Sebuah studi terbaru di Swedia menyebutkan bahwa pemilik senyum peyot, artinya sudah banyak gigi yang tanggal, memiliki risiko lebih tinggi meninggal akibat penyakit jantung dibandingkan dengan mereka yang memiliki gigi lebih banyak dengan kisaran usia yang sama.
"Penyakit kardiovaskular dan penyakit jantung koroner terkait erat dengan jumlah gigi yang tersisa di gusi seseorang," papar Anders Holmlund kepada AFP, menjelaskan hasil studinya yang dipublikasikan di the Journal of Periodontology.
Ia mengatakan seseorang yang memiliki gigi kurang dari 10 memiliki risiko 7 kali lebih tinggi mengalami kematian akibat penyakit jantung koroner ketimbang mereka dengan usia dan jenis kelamin yang sama yang masih memiliki gigi lebih dari 25 buah.
Meski banyak studi lainnya yang diterbitkan pada 15 tahun lalu yang mengaitkan antara kesehatan mulut dengan penyakit kardiovaskular, namun penelitian yang dipimpin Holmlund ini menunjukkan hubungan langsung antara penyakit kardiovaskular dengan jumlah gigi yang ada di mulut seseorang.
Studi Holmlund, yang didukung oleh koleganya, Gunnar Holm dan Lars Lind, melakukan survei terhadap 7.674 laki-laki dan perempuan, sebagian besar dari mereka menderita penyakit periodontal, selama rata-rata 12 tahun.

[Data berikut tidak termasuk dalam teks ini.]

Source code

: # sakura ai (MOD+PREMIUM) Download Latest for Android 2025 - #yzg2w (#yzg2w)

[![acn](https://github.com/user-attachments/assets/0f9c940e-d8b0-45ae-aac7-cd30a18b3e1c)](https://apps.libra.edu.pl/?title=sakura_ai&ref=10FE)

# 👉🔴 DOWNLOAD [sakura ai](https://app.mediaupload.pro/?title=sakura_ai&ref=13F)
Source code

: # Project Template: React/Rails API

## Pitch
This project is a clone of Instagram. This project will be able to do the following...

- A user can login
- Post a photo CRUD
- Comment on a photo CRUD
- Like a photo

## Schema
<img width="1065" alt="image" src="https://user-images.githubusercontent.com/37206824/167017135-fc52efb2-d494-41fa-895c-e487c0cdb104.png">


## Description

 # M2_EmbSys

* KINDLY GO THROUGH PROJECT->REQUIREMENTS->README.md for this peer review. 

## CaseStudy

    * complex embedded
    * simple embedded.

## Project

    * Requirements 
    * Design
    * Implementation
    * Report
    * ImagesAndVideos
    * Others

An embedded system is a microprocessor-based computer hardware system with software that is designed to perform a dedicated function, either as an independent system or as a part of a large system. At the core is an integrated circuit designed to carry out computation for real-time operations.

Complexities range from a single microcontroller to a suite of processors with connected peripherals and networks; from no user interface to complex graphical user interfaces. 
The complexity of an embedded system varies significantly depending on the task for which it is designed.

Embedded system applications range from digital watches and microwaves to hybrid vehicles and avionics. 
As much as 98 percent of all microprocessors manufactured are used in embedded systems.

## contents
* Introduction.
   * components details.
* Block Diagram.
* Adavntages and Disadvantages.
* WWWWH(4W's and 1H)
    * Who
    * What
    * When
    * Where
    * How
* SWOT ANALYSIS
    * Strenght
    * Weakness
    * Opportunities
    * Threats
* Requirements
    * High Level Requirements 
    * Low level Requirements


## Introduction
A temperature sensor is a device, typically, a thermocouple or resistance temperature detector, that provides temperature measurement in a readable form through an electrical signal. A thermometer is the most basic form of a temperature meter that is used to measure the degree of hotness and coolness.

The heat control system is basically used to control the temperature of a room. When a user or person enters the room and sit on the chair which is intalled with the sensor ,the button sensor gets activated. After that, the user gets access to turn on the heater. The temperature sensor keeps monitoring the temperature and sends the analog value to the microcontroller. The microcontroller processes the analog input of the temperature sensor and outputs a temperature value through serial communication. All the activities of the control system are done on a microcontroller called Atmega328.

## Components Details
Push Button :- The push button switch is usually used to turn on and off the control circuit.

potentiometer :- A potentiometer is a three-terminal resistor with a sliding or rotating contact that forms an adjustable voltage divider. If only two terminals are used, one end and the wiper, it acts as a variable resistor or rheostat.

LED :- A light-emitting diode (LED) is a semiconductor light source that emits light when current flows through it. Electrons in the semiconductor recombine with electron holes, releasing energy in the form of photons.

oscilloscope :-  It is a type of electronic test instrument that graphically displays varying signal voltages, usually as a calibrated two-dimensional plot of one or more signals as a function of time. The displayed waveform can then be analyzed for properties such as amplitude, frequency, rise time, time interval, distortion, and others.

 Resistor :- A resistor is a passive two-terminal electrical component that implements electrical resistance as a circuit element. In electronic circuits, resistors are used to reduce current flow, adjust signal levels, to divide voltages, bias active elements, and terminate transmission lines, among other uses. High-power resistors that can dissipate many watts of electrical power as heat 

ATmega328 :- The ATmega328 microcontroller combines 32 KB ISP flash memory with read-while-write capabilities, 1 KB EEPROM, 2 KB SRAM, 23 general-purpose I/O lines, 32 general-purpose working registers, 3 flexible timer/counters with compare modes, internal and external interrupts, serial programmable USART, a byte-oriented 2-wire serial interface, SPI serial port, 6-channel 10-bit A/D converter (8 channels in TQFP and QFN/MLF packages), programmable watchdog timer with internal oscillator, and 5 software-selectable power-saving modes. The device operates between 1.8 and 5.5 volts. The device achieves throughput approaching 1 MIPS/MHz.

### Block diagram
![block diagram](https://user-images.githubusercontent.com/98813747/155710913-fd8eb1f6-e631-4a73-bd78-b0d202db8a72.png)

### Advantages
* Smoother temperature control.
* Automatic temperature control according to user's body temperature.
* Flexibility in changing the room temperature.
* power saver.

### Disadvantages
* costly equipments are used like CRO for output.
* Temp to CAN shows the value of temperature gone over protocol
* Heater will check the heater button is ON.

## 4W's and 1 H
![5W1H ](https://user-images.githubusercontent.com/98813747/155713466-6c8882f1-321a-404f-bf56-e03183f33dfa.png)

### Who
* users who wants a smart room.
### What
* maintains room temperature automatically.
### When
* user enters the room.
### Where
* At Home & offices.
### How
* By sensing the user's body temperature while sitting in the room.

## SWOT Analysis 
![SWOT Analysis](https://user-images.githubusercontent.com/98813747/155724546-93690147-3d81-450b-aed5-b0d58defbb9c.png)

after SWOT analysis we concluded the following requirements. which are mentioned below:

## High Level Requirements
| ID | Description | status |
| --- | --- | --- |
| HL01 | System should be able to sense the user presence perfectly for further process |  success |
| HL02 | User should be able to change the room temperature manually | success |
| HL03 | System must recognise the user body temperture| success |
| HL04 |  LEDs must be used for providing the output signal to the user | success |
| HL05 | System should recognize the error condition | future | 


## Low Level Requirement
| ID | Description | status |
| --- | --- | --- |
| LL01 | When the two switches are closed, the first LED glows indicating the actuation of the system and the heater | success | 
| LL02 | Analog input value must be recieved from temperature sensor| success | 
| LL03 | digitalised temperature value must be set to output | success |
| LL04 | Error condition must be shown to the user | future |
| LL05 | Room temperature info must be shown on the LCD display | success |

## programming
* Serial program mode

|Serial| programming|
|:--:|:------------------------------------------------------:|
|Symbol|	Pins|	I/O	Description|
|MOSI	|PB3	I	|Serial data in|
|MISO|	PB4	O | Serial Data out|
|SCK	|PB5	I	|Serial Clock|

Tim peneliti itu juga menganalisis penyebab kematian dari 629 orang yang menghembuskan napas terakhir mereka selama studi itu. Dari hasil analisis, penyebab kematian 299 orang di antaranya adalah penyakit kardiovaskular.
Teori itu mengaitkan jumlah gigi dengan penyakit jantung, jelas Holmlund. Dan mempertahankan infeksi di dalam mulut dan di sekitar gigi dapat merusak sistem sirkulasi sistemik dan memicu terjadinya peradangan kronis tingkat rendah, yang dikenal sebagai faktor risiko serangan jantung dan penyakit kardiovaskular lainnya.
Jumlah gigi yang tersisa di mulut seseorang dapat mencerminkan seberapa banyak peradangan kronis yang pernah terjadi sepanjang hidupnya.
Untuk diketahui, penyakit jantung adalah pembunuh nomor satu di seluruh dunia, yang merenggut sekitar 17 juta jiwa setiap tahun berdasarkan data WHO.